9.11.2007

more from new orleans...

It is incredibly difficult to become humble.

It isn't like you can wake up one morning and decide that you want to be. Humility is a positive trait, and if you are aware of your positive traits you tend to be less humble (stick with me, it won't always be that confusing). I've been reading "My Utmost for His Highest" and one topic in particular caught my attention: the assertion that the best characteristic qualities of a Christian are not products of said Christian's own effort. In fact, Chambers makes the argument that only when a quality (such as humility) is unconscious is it most effective.

"...if it is conscious it ceases to have this unaffected loveliness which is the characteristic of the touch of Jesus."

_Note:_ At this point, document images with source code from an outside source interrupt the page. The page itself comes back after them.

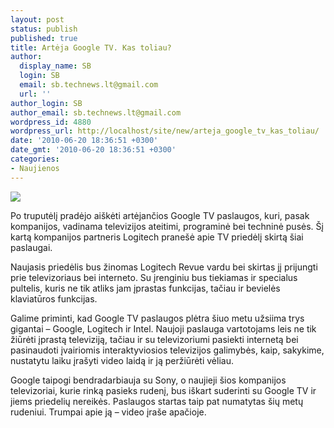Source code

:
 ```yaml
---
layout: post
status: publish
published: true
title: Artėja Google TV. Kas toliau?
author:
  display_name: SB
  login: SB
  email: sb.technews.lt@gmail.com
  url: ''
author_login: SB
author_email: sb.technews.lt@gmail.com
wordpress_id: 4880
wordpress_url: http://localhost/site/new/arteja_google_tv_kas_toliau/
date: '2010-06-20 18:36:51 +0300'
date_gmt: '2010-06-20 18:36:51 +0300'
categories:
- Naujienos
---
```

<div class="imgright"><img src="http://t1.gstatic.com/images?q=tbn:2MGNjtLMXenbaM:http://www.boncherry.com/blog/wp-content/uploads/2010/03/googletv.jpg"  /></div>
<p>Po truputėlį pradėjo aiškėti artėjančios Google TV paslaugos, kuri, pasak kompanijos, vadinama televizijos ateitimi, programinė bei techninė pusės. Šį kartą kompanijos partneris Logitech pranešė apie TV priedėlį skirtą šiai paslaugai.</p>
<p>Naujasis priedėlis bus žinomas Logitech Revue vardu bei skirtas jį prijungti prie televizoriaus bei interneto. Su įrenginiu bus tiekiamas ir specialus pultelis, kuris ne tik atliks jam įprastas funkcijas, tačiau ir bevielės klaviatūros funkcijas. </p>
<p>Galime priminti, kad Google TV paslaugos plėtra šiuo metu užsiima trys gigantai – Google, Logitech ir Intel. Naujoji paslauga vartotojams leis ne tik žiūrėti įprastą televiziją, tačiau ir su televizoriumi pasiekti internetą bei pasinaudoti įvairiomis interaktyviosios televizijos galimybės, kaip, sakykime, nustatytu laiku įrašyti video laidą ir ją peržiūrėti vėliau.</p>
<p>Google taipogi bendradarbiauja su Sony, o naujieji šios kompanijos televizoriai, kurie rinką pasieks rudenį, bus iškart suderinti su Google TV ir jiems priedelių nereikės. Paslaugos startas taip pat numatytas šių metų rudeniui. Trumpai apie ją – video įraše apačioje.</p>
<p><object width="600" height="364"><param name="movie" value="http://www.youtube.com/v/vS0la9SmqWA&hl=en_GB&fs=1&"></param><param name="allowFullScreen" value="true"></param><param name="allowscriptaccess" value="always"></param><embed src="http://www.youtube.com/v/vS0la9SmqWA&hl=en_GB&fs=1&" type="application/x-shockwave-flash" allowscriptaccess="always" allowfullscreen="true" width="600" height="364"></embed></object><br /></p>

My first reaction was against this particular entry (I think it was the context of the whole thing that did that). Now that I've rolled it over in my mind for awhile I think I'm more inclined to agree--you will probably find it very difficult to become like Jesus when you're making every effort to do so. During my short stay in NOLA I came across people who had no idea they exhibited (quite powerfully) the characteristics of Christ. If Christianity is more about the heart than about the law, why is it so easy to forget that we are entirely powerless to change our own hearts? That change comes from surrendering everything you are and everything you do. That "unaffected loveliness," that certain presence of grace in a person is what is supposed to make Christians so easily distinguishable. When you are truly touched by Jesus, you unconsciously develop a "poverty of spirit" because you begin to recognize that there really is nothing about you that is good, apart from the work of God in you. Humble people probably don't realize they're humble at all.

The people who impress me the most with certain qualities very rarely realize they are doing it. The things I love most about them are the things that they do without thinking about it. I am impressed by them because they ARE those things, not because they PRACTICE those things. I don't remember ever aspiring to be someone who tries really hard. I aspire to be someone who doesn't need to.